Steven Spielberg is arguably one of the greatest filmmakers of all time. He's pretty much been one of the great pioneers of cinema since the 1970s. Spielberg is best known for presenting spectacle on the big screen with hits like Jaws, Raiders of The Ark, and Jurassic Park. But he shines in his craft in making the audience feel emotions with films like The Color Purple, Empire of the Sun, and Amistad. Schindler's List easily fits in the latter category.
Based on the 1982 Booker Prize-winning novel Schindler's Ark by Thomas Keneally, the movie follows Oscar Schindler (Liam Neeson), a German businessman in the midst of making a fortune after arriving in Krakow in 1939. He joins the Nazi Party for political reasons and staffs his factory with Jewish workers.
But when the SS begins exterminating Jews in the Krakow ghetto, Schindler has a change of heart and arranges protection for the workers to keep his factory in operation. But by doing this, he's also saving innocent lives in the process.

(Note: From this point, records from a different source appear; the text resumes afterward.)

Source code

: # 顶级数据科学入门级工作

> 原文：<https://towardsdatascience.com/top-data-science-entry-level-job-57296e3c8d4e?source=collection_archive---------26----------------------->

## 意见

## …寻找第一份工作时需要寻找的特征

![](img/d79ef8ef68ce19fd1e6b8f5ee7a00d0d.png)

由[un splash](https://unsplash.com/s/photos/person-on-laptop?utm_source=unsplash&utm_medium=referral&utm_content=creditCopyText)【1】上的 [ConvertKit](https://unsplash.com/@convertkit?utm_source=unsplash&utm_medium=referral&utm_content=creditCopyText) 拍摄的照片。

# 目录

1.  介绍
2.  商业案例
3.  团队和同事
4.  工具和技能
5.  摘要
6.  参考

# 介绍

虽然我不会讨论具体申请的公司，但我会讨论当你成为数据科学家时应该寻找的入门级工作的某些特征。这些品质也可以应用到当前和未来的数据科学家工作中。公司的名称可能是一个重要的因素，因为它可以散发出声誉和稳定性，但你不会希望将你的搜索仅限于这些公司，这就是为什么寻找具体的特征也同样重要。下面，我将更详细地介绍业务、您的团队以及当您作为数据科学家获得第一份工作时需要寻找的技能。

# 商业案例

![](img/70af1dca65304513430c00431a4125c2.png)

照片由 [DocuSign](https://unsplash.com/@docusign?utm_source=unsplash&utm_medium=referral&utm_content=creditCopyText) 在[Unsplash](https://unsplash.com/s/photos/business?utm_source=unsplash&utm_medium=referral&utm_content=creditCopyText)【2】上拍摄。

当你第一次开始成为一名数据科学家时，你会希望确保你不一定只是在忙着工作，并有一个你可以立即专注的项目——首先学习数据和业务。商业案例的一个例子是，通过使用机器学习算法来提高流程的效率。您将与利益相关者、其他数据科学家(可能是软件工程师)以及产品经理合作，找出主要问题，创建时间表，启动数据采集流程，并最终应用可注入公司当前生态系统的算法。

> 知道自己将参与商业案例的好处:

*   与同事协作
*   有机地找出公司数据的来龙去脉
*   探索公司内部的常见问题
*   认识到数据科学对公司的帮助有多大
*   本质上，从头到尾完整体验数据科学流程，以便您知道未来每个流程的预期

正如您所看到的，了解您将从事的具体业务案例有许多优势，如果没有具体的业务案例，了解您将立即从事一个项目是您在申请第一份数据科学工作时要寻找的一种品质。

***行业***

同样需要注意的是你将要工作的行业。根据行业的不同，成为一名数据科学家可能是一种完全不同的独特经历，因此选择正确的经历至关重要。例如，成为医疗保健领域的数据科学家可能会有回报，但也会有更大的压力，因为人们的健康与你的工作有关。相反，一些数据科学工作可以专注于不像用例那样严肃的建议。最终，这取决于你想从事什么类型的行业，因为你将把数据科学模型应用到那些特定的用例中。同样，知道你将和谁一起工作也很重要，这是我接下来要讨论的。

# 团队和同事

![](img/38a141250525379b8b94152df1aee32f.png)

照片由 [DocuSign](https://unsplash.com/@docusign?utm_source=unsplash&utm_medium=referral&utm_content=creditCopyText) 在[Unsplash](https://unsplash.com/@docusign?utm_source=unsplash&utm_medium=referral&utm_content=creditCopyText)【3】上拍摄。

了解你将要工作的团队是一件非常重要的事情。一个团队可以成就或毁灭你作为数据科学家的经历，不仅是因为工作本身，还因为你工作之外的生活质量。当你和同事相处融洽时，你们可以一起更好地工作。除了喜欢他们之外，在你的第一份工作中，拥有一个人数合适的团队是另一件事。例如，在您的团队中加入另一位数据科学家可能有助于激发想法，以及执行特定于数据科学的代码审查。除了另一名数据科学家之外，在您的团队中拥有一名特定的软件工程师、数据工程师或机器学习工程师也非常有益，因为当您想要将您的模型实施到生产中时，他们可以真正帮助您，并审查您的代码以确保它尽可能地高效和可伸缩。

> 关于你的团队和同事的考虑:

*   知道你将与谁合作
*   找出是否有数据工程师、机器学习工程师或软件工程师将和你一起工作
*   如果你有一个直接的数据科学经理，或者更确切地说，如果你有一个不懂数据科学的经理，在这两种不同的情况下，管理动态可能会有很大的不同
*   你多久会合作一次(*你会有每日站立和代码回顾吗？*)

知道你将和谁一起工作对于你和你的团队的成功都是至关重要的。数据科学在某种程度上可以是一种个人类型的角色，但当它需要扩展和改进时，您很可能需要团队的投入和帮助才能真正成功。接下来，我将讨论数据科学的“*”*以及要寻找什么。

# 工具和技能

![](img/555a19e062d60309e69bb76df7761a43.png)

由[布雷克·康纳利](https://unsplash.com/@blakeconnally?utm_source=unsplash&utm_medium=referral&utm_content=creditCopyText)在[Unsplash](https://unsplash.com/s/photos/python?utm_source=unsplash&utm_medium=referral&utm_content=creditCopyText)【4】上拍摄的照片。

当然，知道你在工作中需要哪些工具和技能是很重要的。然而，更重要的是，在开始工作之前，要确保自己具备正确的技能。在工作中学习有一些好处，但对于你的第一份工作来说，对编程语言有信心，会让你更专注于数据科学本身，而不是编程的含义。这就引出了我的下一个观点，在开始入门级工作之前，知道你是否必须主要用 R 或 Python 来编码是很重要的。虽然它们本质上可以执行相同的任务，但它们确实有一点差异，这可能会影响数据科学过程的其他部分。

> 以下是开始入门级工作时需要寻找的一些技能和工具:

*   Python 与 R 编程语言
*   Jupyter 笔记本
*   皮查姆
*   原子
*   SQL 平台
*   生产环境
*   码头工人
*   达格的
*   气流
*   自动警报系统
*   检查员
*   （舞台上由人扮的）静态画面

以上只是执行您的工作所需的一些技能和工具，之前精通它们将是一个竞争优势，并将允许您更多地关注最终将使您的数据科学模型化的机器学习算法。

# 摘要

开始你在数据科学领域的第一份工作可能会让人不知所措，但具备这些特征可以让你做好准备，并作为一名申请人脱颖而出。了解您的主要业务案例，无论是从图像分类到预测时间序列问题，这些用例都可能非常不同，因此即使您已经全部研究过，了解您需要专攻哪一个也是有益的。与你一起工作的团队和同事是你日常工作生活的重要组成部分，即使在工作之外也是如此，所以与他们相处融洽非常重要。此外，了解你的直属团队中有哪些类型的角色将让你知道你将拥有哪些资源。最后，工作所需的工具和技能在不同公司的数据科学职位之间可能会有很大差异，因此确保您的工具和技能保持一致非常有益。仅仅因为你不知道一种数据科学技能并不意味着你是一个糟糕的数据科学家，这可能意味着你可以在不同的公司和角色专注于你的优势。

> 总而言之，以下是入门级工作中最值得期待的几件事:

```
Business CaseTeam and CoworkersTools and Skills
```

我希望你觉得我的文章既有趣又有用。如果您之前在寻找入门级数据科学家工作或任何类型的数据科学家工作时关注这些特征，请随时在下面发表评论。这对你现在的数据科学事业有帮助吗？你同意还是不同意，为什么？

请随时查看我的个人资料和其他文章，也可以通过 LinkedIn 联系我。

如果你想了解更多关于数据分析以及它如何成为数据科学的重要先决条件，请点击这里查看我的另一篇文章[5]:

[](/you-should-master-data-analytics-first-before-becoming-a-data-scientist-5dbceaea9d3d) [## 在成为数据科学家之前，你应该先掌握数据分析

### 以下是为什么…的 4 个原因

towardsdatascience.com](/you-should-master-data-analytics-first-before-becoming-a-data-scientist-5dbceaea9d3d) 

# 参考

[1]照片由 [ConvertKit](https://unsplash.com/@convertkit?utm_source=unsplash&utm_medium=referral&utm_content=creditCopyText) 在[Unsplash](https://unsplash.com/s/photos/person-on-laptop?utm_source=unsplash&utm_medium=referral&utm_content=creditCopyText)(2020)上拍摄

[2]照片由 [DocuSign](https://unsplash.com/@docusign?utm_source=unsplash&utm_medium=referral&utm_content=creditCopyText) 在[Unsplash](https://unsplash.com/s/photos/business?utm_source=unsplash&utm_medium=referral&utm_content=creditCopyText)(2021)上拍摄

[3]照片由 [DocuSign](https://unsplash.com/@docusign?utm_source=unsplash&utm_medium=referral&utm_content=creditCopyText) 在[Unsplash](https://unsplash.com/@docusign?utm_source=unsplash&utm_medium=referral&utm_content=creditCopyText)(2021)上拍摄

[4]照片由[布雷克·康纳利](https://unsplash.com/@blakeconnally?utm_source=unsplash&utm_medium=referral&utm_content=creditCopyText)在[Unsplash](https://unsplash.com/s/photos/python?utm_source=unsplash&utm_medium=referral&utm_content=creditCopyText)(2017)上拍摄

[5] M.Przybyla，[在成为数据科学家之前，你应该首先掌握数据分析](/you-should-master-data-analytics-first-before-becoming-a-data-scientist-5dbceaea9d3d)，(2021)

The year 1993 was big in Spielberg's career. He had already made two films during that time with Schindler's List and Jurassic Park. They are great films in their own right, but they're radically different in terms of tone.
Jurassic Park was an event film and is considered a popcorn classic that defined blockbuster filmmaking. Schindler's List is more of a serious movie that was a contender for Oscar season. Spielberg had done dramas with The Color Purple and Empire of the Sun, but Schindler's List was different from those two because this was a film set in the Holocaust. Thankfully, Spielberg doesn't shy away from the horrors that took place during that time.
Schindler's List would gain international acclaim from critics, winning seven Oscars, including Best Picture, Best Adapted Screenplay, and Best Director for Spielberg himself.
This essay will explore the editing and cinematography of the film. Some of the videos in this article contain material that is not suitable for young viewers. Viewer discretion is advised.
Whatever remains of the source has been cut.